Emersion and Embedding on a Differential Manifold

Definition¹

Let us consider $M^{m}, N^{m}$ as an $m, n$-dimensional differentiable manifold, and $\phi : M \to N$ as a differentiable function.

If the derivative $d\phi_{p}$ is a one-to-one function at every point $p \in M$, then $\phi$ is called an immersion.
If $\phi$ is both an immersion and a homeomorphic, then $\phi$ is called an embedding.
If the inclusion function $i : M \subset N$ is an embedding, then $M$ is called a submanifold of $N$.

Explanation

By definition, if $\phi : M^{m} \to N^{n}$ is an immersion then $m \le n$, and the difference between them, $n-m$, is the codimension of immersion $\phi$.
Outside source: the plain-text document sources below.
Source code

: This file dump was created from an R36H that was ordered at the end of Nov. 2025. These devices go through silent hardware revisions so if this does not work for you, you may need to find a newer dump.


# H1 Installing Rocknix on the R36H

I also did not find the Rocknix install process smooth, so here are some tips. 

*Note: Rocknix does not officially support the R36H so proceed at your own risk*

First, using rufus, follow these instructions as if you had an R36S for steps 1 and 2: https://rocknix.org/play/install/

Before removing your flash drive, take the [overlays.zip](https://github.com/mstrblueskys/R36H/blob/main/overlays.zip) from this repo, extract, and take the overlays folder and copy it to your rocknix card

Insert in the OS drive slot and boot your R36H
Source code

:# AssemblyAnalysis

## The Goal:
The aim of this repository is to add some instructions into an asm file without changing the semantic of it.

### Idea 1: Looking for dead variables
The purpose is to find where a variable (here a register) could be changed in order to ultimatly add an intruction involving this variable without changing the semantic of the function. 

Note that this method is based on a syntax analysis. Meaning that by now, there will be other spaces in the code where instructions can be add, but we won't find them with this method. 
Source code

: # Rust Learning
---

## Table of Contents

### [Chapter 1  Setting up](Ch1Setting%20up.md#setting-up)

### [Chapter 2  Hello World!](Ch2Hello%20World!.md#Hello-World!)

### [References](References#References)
All immersions are locally embeddings.

Examples²

Not Differentiable

$$ \begin{align*} \alpha : \mathbb{R} &\to \mathbb{R}^{2} \\ t &\mapsto (t, \left| t \right|) \end{align*} $$

$\alpha$ is not differentiable at $t=0$.

Differentiable but Not an Immersion

$$ \begin{align*} \alpha : \mathbb{R} &\to \mathbb{R}^{2} \\ t &\mapsto (t^{3}, t^{2}) \end{align*} $$

$\alpha$ is differentiable at all points. However, calculating the derivative,

$$ d\alpha_{t} = \begin{bmatrix} 3t^{2} \\ 2t \end{bmatrix} $$

means that at $t=0$, $d\alpha_{0} =\begin{bmatrix} 0 \\ 0 \end{bmatrix}$. Therefore, since it’s not a one-to-one transformation, $\alpha$ is not an immersion.
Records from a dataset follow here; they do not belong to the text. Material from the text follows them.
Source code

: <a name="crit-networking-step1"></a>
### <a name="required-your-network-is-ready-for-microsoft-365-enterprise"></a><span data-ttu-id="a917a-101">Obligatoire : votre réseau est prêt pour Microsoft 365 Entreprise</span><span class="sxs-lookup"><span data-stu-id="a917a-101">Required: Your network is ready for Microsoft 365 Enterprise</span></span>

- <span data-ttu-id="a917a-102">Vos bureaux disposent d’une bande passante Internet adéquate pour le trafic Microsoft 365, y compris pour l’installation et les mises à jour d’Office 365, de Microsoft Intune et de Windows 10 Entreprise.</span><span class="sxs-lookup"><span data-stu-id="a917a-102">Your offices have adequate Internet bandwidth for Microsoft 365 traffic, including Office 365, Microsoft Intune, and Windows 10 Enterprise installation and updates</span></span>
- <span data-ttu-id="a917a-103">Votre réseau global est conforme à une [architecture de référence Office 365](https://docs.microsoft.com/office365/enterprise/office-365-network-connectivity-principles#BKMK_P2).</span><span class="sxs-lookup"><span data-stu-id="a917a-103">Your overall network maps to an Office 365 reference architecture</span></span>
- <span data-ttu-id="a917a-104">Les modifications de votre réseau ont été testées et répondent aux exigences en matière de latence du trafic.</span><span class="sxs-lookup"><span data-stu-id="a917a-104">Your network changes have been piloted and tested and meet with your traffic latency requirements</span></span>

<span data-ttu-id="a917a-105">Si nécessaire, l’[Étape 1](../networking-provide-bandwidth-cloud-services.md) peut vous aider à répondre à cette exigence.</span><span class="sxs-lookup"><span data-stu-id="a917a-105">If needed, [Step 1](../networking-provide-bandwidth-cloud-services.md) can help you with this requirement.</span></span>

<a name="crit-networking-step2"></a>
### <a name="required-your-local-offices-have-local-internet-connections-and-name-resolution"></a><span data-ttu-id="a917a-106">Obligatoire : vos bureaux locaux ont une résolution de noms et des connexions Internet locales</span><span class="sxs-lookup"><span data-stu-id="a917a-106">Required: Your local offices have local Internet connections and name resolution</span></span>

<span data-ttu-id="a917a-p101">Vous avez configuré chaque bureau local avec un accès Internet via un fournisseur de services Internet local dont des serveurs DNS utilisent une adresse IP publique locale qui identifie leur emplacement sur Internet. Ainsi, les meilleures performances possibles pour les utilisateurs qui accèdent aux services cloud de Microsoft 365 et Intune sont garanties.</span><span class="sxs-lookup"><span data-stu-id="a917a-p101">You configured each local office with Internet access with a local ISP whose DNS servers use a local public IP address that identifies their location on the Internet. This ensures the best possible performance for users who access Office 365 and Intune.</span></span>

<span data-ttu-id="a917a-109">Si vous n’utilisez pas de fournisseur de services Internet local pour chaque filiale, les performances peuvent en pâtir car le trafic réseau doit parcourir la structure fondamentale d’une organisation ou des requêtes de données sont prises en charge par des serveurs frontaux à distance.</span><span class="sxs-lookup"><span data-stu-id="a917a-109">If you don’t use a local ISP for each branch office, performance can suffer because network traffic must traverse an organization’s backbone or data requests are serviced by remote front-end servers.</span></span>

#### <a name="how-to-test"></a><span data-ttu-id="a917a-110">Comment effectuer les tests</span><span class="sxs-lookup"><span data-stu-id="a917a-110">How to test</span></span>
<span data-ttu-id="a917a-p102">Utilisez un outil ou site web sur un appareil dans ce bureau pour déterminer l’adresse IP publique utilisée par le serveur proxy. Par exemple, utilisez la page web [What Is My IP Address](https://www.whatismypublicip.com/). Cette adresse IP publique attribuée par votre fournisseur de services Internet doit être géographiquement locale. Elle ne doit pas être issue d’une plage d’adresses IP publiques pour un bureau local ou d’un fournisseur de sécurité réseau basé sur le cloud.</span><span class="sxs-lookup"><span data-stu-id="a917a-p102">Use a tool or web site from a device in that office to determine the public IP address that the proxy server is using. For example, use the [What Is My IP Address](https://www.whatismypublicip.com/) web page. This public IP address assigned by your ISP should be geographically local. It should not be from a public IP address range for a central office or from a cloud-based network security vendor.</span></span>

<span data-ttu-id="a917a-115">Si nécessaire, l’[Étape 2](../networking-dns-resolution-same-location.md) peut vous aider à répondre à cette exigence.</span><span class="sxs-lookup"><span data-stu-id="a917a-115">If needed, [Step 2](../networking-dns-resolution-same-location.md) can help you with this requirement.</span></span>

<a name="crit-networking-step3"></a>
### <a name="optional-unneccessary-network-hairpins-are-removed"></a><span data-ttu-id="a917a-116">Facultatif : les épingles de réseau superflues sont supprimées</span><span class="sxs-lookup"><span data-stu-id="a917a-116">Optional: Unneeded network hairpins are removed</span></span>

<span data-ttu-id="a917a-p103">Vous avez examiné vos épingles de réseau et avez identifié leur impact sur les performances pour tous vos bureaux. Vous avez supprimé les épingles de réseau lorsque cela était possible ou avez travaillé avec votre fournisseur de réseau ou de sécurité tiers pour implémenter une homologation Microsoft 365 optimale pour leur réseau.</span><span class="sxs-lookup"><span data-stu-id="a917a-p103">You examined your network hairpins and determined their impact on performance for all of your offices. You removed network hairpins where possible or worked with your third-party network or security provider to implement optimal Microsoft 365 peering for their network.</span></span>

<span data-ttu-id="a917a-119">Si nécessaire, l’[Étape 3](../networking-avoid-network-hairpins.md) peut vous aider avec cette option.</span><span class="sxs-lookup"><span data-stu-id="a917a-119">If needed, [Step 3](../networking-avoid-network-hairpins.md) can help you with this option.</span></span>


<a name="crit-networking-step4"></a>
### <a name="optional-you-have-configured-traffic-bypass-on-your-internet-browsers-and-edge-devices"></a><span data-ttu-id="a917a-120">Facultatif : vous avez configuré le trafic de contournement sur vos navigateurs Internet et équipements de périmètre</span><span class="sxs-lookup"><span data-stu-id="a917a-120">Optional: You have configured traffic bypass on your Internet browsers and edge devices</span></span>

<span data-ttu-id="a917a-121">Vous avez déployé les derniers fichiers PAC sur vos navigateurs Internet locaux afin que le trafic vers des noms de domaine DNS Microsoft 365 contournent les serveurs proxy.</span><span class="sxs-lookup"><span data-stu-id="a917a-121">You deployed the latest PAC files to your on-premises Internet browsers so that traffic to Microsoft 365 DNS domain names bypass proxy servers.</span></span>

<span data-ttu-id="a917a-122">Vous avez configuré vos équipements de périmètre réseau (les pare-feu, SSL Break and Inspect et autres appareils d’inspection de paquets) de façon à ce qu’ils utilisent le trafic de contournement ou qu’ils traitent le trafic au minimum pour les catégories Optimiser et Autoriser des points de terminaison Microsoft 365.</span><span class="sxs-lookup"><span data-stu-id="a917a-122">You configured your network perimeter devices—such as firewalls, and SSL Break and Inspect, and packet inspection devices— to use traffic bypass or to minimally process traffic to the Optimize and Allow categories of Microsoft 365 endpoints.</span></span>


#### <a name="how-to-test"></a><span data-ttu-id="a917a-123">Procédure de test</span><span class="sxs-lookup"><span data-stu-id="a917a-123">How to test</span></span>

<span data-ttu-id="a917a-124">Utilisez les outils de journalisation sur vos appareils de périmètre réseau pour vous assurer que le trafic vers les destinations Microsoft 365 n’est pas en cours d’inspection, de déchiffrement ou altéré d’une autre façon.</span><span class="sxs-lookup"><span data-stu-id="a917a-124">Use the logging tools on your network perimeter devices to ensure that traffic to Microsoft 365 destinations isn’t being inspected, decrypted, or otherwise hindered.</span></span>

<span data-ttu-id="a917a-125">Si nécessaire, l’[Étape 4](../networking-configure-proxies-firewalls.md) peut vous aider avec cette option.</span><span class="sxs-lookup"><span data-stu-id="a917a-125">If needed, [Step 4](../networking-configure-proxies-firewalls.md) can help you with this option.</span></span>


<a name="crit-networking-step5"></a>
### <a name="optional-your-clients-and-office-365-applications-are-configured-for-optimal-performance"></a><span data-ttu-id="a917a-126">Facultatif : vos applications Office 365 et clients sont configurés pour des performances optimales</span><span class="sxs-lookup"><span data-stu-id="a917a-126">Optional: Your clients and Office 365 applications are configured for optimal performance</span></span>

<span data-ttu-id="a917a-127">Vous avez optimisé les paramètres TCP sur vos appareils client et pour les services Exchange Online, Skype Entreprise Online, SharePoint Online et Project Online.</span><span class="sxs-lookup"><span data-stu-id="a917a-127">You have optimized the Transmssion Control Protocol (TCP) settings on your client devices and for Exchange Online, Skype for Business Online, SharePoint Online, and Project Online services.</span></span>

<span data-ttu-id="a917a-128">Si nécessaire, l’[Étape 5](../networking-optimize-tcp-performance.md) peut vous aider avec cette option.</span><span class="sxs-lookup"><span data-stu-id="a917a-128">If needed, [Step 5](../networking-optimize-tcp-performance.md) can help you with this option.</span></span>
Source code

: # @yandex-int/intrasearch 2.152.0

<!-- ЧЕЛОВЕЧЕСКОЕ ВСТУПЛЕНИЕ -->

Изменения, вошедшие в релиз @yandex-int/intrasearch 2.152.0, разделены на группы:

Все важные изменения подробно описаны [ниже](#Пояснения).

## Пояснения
Immersion but Not an Embedding1

$$ \begin{align*} \alpha : \mathbb{R} &\to \mathbb{R}^{2} \\ t &\mapsto (t^{3}-4t, t^{2}-4) \end{align*} $$

$\alpha$ is differentiable at all points, and $d\alpha_{t} = \begin{bmatrix} 3t^{2}-4 \\ 2t \end{bmatrix}$ does not equal $\begin{bmatrix} 0 \\ 0 \end{bmatrix}$ at any $t$, thus it is an immersion. However, since $\alpha (2)= (0,0) = \alpha (-2)$, $\alpha$ is not a homeomorphic. Therefore, $\alpha$ is not an embedding.
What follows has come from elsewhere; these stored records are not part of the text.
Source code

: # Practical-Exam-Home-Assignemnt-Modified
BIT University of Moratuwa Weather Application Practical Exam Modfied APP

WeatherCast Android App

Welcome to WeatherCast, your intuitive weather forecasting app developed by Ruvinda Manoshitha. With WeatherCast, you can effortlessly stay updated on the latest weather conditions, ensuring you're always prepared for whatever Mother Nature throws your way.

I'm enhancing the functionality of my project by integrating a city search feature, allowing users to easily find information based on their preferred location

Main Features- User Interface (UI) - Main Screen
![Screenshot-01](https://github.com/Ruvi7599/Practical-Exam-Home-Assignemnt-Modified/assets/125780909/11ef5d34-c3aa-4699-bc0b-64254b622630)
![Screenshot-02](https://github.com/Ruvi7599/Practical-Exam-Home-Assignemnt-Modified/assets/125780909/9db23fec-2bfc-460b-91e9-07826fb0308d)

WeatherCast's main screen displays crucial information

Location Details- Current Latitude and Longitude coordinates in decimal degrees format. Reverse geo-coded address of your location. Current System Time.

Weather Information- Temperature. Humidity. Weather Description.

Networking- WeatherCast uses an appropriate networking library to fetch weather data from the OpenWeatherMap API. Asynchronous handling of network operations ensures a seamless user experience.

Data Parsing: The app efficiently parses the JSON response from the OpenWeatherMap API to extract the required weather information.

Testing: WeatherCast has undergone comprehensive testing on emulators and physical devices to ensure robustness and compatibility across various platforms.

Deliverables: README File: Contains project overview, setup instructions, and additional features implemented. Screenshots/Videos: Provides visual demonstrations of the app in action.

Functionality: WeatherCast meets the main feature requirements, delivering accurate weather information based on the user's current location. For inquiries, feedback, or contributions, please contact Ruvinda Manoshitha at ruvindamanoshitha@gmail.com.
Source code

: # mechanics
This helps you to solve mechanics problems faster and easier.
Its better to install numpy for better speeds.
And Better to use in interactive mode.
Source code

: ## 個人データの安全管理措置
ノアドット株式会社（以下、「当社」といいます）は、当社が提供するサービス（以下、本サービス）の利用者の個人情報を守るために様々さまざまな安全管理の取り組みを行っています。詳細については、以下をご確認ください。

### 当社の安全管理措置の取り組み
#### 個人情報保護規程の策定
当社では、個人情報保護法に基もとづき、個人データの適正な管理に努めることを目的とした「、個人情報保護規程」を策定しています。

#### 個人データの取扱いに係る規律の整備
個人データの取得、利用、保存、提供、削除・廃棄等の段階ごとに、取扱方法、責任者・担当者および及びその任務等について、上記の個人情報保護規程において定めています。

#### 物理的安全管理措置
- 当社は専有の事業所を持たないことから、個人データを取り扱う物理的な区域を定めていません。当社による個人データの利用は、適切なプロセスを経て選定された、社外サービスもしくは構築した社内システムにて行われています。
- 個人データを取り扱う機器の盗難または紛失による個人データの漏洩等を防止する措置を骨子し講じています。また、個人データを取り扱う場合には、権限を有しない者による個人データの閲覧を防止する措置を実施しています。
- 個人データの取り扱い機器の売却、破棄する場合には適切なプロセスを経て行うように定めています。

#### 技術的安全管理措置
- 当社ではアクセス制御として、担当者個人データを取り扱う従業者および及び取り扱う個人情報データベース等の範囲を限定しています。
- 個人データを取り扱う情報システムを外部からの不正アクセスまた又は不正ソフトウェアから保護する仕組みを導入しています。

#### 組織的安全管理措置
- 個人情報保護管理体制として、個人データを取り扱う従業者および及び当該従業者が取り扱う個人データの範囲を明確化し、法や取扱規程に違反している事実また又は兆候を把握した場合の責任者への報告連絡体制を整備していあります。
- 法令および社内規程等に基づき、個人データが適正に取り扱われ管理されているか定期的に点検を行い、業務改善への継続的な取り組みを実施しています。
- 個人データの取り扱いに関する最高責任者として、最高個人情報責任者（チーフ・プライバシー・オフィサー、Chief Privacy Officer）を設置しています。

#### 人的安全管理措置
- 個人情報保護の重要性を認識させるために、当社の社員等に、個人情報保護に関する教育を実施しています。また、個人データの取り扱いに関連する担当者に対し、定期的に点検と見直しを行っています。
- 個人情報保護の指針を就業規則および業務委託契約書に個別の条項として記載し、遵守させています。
Immersion but Not an Embedding2

$$ \alpha : (-3,0) \to \mathbb{R}^{2} $$

$$ \alpha (t) = \begin{cases} (0, -(t+2)), & t \in (-3, -1) \\ \text{regular curve (see figure)}, & t \in (-1, -\frac{1}{\pi}) \\ (-t, \sin\frac{1}{t}), & t \in (-\frac{1}{\pi}, 0) \end{cases} $$

Here, $\alpha (-\frac{1}{\pi}, 0)$ is the graph of the topologist’s sine curve. The given $\alpha$ is an immersion. However, considering $\alpha^{-1}$, the coordinates on the $x$ axis oscillate rapidly as they get closer to $0$, so over some interval $\color{red}I$, it’s impossible to find an open set $U$. Therefore, $\alpha$ is not an embedding.

Embedding

Consider the surface $M$ of $\mathbb{R}^{3}$. Then the coordinate chart $\mathbf{x} : U \subset \mathbb{R}^{2} \to M$ is an embedding.